Safia is originally from Kabul, Afghanistan, where she graduated from high school in 2018. During her time in school, she always held a job. Since she was six years old, Safia worked, largely doing manual labor, to support her family. From a young age, she learned the English language and computer skills in school, which she feels gave her a good foundation of skills for her future. In 2019, she joined a campaign of young people against noise pollution, which was an issue she had long been concerned with. Around this time, she also began organizing seminars for Kabul youth. These seminars focused on topics like leadership skills, female empowerment, youth empowerment, peacebuilding, and self-discovery, each of which lasted five days. In addition, she worked with the United States-based non-governmental organization Be the Change in organizing the seminars. In 2019, furthermore, Safia was applying for scholarships in order to attend university. She explains that this was a difficult process, and that she was passed over for one of the scholarships she most wanted. Ultimately, she was granted a scholarship to the American University in Beirut, where she now studies. This was a great achievement, she explains, as it was not an easy feat. She hopes “it’s a marker of bigger things in the future.”

Hometown Tragedy

Safia explains that it was difficult being an Afghan student at the American University in Beirut at the beginning of her time there, as there was and continues to be a stigma surrounding Afghanistan. She says that she was sometimes afraid to introduce herself as an Afghan in Beirut, because “when we were saying we were from Afghanistan the most words we were hearing were ‘Taliban,’ ‘terrorists,’ ‘war,’ ‘fighting,’ ‘violence.’” As difficult as this was, the discrimination Safia faced in Beirut was soon overshadowed. In August 2021, Kabul was taken over by the Taliban following the withdrawal of American troops from Afghanistan. The subsequent fall of Afghanistan as a whole has had a significant impact on Safia, whose family remains in Kabul.

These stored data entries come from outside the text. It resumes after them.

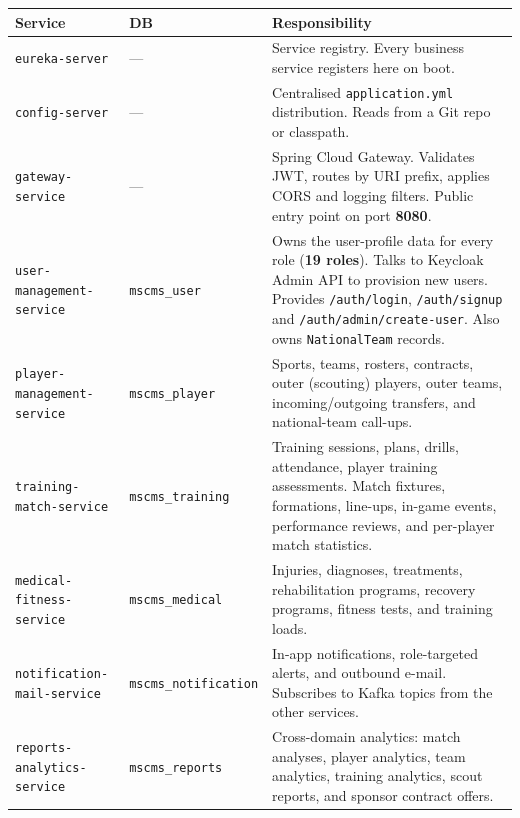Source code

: \documentclass[12pt,a4paper,oneside]{report}
\begin{document}
\begin{longtable}{p{} p{} p{}}
\toprule
\textbf{Service} & \textbf{DB} & \textbf{Responsibility} \\
\midrule\endhead

\texttt{eureka-server} & --- &
  Service registry. Every business service registers here on boot. \\

\texttt{config-server} & --- &
  Centralised \texttt{application.yml} distribution.
  Reads from a Git repo or classpath. \\

\texttt{gateway-service} & --- &
  Spring Cloud Gateway. Validates JWT, routes by URI prefix,
  applies CORS and logging filters. Public entry point on port \textbf{8080}. \\

\texttt{user-management-service} & \texttt{mscms\_user} &
  Owns the user-profile data for every role (\textbf{19 roles}).
  Talks to Keycloak Admin API to provision new users.
  Provides \texttt{/auth/login}, \texttt{/auth/signup} and
  \texttt{/auth/admin/create-user}. Also owns
  \texttt{NationalTeam} records. \\

\texttt{player-management-service} & \texttt{mscms\_player} &
  Sports, teams, rosters, contracts, outer (scouting) players,
  outer teams, incoming/outgoing transfers, and national-team call-ups. \\

\texttt{training-match-service} & \texttt{mscms\_training} &
  Training sessions, plans, drills, attendance, player training
  assessments. Match fixtures, formations, line-ups, in-game events,
  performance reviews, and per-player match statistics. \\

\texttt{medical-fitness-service} & \texttt{mscms\_medical} &
  Injuries, diagnoses, treatments, rehabilitation programs, recovery
  programs, fitness tests, and training loads. \\

\texttt{notification-mail-service} & \texttt{mscms\_notification} &
  In-app notifications, role-targeted alerts, and outbound e-mail.
  Subscribes to Kafka topics from the other services. \\

\texttt{reports-analytics-service} & \texttt{mscms\_reports} &
  Cross-domain analytics: match analyses, player analytics, team
  analytics, training analytics, scout reports, and sponsor contract
  offers. \\
\bottomrule
\end{longtable}
\end{document}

Because of the collapse of Afghanistan, she had to change her major to psychology from political science, which she had originally hoped to study in university. The violence her family is living through put her life in Beirut in perspective for Safia, who feels helpless to save her family. Her siblings are no longer able to go to school, making Safia even more grateful for her opportunities in Beirut. This, she says, is now her biggest challenge, one she has to face daily.

MBBI

In 2019, Safia was introduced to MBBI by an advisor that was helping her with her scholarship applications. Today, Safia appreciates the work MBBI does, recognizing that they work to save victims of conflict like her family. She is also passionate about issues like climate change, which MBBI also works to address and combat. She also looks up to other members who are involved in constructive mediation around the world. “Getting membership at MBBI is a big honor for me, because there are many, many successful people who have a lot of experiences in different countries. When I’ve joined the meetings in the past I have really enjoyed the meetings and hearing what people are doing.”